- **WHAT THE TASK REQUIRES**: Copy exactly the lines of the data below that run from the line holding "Workflow Test Documentation" through the line holding "for workflow validation.*", both ends included.

- **Saved data entries**:
▼
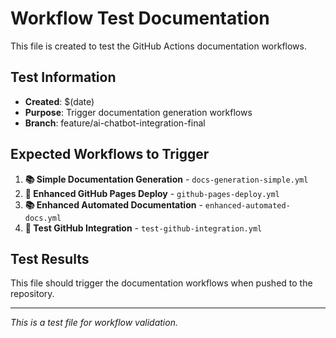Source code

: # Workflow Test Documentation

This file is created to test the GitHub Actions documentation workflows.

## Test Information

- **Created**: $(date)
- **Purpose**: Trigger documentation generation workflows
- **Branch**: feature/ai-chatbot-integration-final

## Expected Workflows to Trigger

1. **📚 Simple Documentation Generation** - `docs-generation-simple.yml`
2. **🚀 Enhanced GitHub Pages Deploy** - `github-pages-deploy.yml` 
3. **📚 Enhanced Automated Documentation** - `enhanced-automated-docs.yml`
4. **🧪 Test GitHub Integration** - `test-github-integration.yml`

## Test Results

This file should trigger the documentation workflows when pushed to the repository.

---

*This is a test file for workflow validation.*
▲
▼
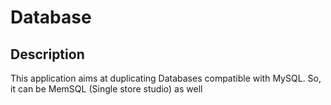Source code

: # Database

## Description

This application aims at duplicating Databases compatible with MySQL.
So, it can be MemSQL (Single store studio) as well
▲
- **RESPONSE BELOW**:
: # Workflow Test Documentation

This file is created to test the GitHub Actions documentation workflows.

## Test Information

- **Created**: $(date)
- **Purpose**: Trigger documentation generation workflows
- **Branch**: feature/ai-chatbot-integration-final

## Expected Workflows to Trigger

1. **📚 Simple Documentation Generation** - `docs-generation-simple.yml`
2. **🚀 Enhanced GitHub Pages Deploy** - `github-pages-deploy.yml` 
3. **📚 Enhanced Automated Documentation** - `enhanced-automated-docs.yml`
4. **🧪 Test GitHub Integration** - `test-github-integration.yml`

## Test Results

This file should trigger the documentation workflows when pushed to the repository.

---

*This is a test file for workflow validation.*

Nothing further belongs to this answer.